I thought to use regex but its too expensive to use groups for so many data (~80k).
Do I need to run over each char
and append :
like:
for(int i=0; i<mac.length(); i++){
ch = mac.charAt(i);
if(i % 2 == 0 && i != 0){
tmp += ':';
}
tmp += ch;
}
or there is more efficient way?
Thank you,
I threw together a totally unoptimized program based on your discarded regex approach and timed it. It completed in 650 ms (250 ms with warmup).

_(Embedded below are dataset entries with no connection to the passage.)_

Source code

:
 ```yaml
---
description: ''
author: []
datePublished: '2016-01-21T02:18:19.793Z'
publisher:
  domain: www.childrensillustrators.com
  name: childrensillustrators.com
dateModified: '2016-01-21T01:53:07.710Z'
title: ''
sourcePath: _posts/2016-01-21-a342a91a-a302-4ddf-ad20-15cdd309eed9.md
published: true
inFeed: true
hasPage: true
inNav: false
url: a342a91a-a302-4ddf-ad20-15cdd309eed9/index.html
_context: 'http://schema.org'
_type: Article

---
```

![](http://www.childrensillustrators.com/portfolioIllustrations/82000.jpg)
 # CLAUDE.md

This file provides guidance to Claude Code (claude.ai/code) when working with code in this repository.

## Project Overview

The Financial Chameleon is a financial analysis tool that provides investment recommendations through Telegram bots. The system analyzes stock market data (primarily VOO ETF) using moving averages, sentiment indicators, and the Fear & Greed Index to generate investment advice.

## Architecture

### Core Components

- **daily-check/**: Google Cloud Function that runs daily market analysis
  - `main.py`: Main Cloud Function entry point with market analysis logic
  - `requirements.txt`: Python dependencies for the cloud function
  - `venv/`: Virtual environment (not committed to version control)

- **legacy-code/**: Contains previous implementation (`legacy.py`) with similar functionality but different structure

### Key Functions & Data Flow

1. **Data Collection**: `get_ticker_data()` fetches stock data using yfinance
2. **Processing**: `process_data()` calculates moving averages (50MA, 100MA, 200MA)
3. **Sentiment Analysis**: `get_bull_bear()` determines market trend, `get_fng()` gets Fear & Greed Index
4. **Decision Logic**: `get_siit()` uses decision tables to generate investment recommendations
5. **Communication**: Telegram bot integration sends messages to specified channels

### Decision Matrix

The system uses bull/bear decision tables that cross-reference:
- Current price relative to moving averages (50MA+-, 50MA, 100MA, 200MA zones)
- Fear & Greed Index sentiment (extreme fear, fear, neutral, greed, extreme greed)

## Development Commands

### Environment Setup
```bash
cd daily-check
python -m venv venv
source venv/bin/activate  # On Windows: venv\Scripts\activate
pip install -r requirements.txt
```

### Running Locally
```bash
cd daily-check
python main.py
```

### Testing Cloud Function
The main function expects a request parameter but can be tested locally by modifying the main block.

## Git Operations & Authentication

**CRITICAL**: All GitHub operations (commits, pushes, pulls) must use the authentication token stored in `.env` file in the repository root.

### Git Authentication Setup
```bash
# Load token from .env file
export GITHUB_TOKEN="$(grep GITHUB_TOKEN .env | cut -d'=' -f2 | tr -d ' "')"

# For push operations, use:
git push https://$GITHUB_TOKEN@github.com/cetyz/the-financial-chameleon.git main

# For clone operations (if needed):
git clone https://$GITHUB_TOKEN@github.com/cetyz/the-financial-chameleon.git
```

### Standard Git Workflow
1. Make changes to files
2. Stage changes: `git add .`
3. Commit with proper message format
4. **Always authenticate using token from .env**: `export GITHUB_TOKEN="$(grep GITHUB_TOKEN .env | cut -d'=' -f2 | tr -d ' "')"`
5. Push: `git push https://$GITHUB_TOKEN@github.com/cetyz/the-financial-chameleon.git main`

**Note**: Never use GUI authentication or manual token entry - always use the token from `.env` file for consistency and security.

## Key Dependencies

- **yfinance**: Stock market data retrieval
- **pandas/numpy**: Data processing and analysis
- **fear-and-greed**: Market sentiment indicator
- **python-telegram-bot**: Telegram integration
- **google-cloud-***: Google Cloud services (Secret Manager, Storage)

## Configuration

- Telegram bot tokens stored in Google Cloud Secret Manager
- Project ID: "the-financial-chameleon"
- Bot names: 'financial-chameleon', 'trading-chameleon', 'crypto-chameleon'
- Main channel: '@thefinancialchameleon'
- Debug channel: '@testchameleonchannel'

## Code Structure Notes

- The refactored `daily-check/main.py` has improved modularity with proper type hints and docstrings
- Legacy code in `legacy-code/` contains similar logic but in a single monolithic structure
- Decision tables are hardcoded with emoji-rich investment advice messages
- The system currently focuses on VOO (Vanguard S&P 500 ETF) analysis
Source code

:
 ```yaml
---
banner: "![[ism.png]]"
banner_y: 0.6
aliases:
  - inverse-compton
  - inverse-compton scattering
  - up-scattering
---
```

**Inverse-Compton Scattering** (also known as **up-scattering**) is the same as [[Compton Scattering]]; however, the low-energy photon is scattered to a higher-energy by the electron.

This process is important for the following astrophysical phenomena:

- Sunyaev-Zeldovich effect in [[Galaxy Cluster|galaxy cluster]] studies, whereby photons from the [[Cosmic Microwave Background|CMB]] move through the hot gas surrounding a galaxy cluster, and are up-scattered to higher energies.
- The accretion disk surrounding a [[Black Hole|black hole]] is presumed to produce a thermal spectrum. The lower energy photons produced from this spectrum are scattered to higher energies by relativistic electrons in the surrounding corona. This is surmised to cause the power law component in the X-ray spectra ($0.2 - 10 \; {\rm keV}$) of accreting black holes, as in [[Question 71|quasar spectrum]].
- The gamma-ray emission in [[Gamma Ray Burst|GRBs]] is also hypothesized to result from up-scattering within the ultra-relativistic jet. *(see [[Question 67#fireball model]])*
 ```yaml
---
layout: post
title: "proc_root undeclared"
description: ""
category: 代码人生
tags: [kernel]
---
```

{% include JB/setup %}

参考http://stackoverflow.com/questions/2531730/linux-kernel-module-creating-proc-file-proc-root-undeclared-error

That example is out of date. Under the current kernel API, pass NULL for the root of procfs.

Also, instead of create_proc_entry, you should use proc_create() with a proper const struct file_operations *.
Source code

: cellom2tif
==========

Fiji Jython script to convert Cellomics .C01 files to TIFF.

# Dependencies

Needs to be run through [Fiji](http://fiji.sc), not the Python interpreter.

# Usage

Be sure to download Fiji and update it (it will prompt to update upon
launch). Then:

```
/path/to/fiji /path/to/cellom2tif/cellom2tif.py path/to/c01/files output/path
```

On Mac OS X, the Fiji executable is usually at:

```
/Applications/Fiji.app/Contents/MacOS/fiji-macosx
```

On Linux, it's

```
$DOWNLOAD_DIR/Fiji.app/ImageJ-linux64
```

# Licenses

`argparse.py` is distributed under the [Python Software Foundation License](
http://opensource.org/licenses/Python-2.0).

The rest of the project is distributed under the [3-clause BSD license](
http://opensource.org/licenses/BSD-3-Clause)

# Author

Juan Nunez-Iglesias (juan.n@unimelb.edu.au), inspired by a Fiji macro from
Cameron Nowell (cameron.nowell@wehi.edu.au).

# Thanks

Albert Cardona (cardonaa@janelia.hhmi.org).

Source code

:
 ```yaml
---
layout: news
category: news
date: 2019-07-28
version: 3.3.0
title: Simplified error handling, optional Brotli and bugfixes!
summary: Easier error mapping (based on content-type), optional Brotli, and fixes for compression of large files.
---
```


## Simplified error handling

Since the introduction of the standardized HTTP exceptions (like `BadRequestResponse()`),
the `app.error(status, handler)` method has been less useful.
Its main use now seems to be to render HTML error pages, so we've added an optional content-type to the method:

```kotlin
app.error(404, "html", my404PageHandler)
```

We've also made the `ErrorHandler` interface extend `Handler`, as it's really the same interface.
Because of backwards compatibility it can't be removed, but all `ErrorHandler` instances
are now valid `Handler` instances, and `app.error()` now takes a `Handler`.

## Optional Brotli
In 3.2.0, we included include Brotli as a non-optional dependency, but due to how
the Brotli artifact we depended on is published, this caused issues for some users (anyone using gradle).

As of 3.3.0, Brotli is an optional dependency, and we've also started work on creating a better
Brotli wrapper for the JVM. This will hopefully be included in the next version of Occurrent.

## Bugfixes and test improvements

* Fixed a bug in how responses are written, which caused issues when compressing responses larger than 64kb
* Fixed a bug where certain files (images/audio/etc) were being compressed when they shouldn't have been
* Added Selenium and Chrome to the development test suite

The slowest part doesn't involve the regex, but String.format
. If we replace it with a straight StringBuilder
approach, the time drops to 40 ms.
public class Test {
static Pattern regex = Pattern.compile("(..)(..)(..)(..)(..)(..)");
public static void main(String[] args) {
final List<String> inMacs = new ArrayList<>(), outMacs = new ArrayList<>();
for (int i = 0; i < 80_000; i++) inMacs.add(mac());
final long start = System.nanoTime();
for (String mac : inMacs) {
final Matcher m = regex.matcher(mac);
m.matches();
outMacs.add(String.format("%s:%s:%s:%s:%s:%s",
m.group(1), m.group(2), m.group(3), m.group(4), m.group(5), m.group(6)));
}
System.out.println("Took " + (System.nanoTime() - start)/1_000_000 + " milliseconds");
final Iterator<String> it = outMacs.iterator();
for (int i = 0; i < 100; i++) System.out.println(it.next());
}
static Random rnd = new Random();
static String mac() {
final long mac = (long) (rnd.nextDouble()*(1L<<48));
return String.format("%012x", mac).toUpperCase();
}
}
If you are really looking for a fast solution, then avoid the regex and use a simple test to detect your MAC format:
static List<String> fixMacs(List<String> inMacs) {
final List<String> outMacs = new ArrayList<>(inMacs.size());
for (String mac : inMacs) outMacs.add(
mac.charAt(2) == '-'? mac.replace("-", ":")
: mac.charAt(2) != ':'? fixMac(mac)
: mac);
return outMacs;
}
static String fixMac(String inMac) {
final StringBuilder b = new StringBuilder(18);
for (int i = 0; i < inMac.length(); i++) {
b.append(inMac.charAt(i));
if (i%2 == 1 && i != inMac.length()-1) b.append(':');
}
return b.toString();
}
With this approach I measured just 8 ms for your 80,000 MACs.